## EXERCISE
Copy out every line of the listing in which "address" appears.

## TASK INPUTS
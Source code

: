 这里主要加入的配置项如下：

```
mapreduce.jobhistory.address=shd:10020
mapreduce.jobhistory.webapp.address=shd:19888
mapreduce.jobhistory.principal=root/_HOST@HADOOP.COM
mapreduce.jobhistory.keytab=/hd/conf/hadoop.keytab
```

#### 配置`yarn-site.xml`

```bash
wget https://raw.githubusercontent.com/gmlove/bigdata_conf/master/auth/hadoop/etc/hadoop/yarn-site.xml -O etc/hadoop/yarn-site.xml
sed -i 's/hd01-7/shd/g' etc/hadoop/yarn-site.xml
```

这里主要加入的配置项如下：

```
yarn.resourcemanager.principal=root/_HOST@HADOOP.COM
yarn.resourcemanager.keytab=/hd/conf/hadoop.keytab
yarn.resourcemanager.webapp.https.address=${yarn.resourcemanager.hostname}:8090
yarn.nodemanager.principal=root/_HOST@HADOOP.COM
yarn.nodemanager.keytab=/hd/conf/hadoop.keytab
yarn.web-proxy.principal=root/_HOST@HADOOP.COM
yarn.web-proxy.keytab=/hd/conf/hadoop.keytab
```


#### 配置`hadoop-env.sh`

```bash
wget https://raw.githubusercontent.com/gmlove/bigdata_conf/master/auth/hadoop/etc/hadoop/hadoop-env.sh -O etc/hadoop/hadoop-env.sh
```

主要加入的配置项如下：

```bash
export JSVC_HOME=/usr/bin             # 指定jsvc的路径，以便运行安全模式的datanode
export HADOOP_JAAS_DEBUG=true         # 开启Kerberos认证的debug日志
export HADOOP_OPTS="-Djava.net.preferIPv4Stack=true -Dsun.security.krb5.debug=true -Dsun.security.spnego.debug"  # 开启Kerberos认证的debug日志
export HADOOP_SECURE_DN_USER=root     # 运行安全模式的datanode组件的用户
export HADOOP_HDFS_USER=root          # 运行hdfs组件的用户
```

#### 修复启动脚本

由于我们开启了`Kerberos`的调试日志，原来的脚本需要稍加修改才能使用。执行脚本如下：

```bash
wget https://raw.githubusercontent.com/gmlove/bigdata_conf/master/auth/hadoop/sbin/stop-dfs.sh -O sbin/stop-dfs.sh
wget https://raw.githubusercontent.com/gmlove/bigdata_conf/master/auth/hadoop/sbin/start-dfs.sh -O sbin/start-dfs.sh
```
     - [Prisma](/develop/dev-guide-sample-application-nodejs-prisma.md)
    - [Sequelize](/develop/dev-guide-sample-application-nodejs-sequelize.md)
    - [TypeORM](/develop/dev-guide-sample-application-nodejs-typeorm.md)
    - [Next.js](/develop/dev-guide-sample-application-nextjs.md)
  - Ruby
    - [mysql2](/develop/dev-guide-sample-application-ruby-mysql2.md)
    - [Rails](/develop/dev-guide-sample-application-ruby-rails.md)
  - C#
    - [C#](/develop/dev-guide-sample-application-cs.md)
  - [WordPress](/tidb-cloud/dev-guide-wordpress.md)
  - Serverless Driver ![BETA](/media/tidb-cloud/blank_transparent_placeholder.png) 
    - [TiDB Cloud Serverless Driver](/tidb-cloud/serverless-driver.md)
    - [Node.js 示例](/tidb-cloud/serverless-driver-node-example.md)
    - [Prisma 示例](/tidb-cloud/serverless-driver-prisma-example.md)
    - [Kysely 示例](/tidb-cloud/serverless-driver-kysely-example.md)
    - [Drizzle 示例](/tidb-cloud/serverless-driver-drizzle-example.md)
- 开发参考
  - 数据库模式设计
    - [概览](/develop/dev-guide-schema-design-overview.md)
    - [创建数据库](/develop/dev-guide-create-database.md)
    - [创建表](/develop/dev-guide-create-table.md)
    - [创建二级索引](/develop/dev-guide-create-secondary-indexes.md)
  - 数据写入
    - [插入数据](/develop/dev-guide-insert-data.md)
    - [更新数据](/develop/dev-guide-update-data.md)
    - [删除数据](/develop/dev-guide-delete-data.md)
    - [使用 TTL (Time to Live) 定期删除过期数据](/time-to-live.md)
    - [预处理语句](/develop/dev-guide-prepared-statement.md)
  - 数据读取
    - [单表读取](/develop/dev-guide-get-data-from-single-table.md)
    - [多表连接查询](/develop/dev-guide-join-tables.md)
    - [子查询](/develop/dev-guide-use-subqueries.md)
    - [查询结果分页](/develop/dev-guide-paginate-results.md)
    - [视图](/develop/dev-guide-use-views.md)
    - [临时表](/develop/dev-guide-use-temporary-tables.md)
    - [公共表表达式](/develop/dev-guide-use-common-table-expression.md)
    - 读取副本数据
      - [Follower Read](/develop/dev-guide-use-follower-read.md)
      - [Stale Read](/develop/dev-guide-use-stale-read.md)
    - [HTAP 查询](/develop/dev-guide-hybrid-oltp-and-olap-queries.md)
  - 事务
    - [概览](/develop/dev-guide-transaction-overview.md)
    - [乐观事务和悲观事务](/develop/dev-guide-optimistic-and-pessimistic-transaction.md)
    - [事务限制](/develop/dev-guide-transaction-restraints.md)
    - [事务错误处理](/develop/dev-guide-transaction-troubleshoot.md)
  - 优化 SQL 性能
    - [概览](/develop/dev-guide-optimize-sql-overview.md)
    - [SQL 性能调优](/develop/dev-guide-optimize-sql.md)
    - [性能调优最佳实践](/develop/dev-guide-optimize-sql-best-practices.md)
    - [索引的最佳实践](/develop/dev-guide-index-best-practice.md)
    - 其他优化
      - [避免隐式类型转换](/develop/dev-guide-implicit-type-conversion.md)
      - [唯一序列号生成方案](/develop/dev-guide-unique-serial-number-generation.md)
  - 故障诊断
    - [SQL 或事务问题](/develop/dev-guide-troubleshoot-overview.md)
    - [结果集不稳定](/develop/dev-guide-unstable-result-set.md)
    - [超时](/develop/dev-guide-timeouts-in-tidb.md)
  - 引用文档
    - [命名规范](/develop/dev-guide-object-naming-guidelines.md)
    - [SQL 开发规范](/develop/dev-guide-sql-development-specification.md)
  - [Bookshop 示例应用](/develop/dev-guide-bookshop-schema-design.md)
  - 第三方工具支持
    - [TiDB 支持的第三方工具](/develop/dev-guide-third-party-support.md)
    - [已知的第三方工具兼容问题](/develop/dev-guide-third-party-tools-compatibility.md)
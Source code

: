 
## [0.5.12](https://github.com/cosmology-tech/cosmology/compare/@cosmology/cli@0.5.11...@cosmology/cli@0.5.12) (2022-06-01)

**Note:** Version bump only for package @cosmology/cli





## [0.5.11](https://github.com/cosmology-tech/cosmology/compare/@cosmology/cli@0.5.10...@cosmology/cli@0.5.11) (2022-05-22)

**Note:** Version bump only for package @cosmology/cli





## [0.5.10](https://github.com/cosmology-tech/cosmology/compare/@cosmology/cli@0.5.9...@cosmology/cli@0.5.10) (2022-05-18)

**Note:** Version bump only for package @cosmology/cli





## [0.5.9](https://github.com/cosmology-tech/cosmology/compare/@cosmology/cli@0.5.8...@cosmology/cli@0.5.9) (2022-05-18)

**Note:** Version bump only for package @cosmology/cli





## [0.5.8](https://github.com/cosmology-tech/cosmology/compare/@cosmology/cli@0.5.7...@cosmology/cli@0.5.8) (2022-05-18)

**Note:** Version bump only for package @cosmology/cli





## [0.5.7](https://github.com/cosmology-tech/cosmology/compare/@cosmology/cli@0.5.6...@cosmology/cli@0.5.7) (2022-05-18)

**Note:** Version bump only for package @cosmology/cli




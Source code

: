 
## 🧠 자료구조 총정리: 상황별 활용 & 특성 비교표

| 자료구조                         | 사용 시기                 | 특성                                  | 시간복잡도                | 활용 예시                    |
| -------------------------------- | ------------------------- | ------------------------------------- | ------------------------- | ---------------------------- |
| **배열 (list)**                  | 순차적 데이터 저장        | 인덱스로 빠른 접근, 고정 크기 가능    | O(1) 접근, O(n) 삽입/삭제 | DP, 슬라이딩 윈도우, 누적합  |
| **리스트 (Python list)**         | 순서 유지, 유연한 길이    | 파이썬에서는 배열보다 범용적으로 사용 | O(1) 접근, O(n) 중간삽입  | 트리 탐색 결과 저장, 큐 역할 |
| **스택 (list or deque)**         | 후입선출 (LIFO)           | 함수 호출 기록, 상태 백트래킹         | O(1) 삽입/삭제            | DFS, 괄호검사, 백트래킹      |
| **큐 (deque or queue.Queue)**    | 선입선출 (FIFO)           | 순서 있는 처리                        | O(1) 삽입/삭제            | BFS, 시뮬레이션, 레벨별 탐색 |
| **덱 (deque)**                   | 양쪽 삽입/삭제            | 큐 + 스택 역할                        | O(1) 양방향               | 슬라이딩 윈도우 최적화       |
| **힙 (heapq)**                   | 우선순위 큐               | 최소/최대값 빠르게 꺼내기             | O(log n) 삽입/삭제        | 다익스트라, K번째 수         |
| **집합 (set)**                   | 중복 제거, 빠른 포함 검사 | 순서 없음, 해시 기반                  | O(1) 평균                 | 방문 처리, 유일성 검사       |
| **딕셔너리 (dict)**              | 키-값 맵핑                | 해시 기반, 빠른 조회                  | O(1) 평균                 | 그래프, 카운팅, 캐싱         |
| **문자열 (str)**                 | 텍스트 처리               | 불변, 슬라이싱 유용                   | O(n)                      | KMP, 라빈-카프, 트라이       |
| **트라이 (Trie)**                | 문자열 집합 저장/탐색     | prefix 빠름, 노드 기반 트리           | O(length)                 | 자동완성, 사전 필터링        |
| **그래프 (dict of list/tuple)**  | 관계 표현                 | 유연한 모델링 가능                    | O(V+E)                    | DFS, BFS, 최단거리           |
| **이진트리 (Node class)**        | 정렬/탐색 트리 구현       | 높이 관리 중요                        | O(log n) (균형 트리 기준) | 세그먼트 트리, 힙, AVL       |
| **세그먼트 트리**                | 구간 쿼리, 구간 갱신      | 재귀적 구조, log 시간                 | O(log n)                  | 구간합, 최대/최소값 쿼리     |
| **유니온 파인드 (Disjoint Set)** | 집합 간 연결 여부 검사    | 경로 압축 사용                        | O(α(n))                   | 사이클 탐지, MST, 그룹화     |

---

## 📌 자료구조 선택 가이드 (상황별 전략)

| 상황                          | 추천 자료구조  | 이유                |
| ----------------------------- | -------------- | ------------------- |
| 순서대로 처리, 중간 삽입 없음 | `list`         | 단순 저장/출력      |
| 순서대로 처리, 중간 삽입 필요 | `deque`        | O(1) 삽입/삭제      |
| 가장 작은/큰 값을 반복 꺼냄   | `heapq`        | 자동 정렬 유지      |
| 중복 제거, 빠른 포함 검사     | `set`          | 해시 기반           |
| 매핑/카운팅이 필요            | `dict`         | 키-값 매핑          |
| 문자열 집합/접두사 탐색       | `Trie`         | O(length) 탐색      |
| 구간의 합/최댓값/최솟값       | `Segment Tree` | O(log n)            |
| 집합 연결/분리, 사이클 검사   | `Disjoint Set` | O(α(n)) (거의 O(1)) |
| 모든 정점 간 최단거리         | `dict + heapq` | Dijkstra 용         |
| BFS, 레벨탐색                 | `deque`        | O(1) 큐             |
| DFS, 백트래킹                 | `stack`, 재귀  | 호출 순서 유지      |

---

## ANSWER SECTION
mapreduce.jobhistory.address=shd:10020
mapreduce.jobhistory.webapp.address=shd:19888
yarn.resourcemanager.webapp.https.address=${yarn.resourcemanager.hostname}:8090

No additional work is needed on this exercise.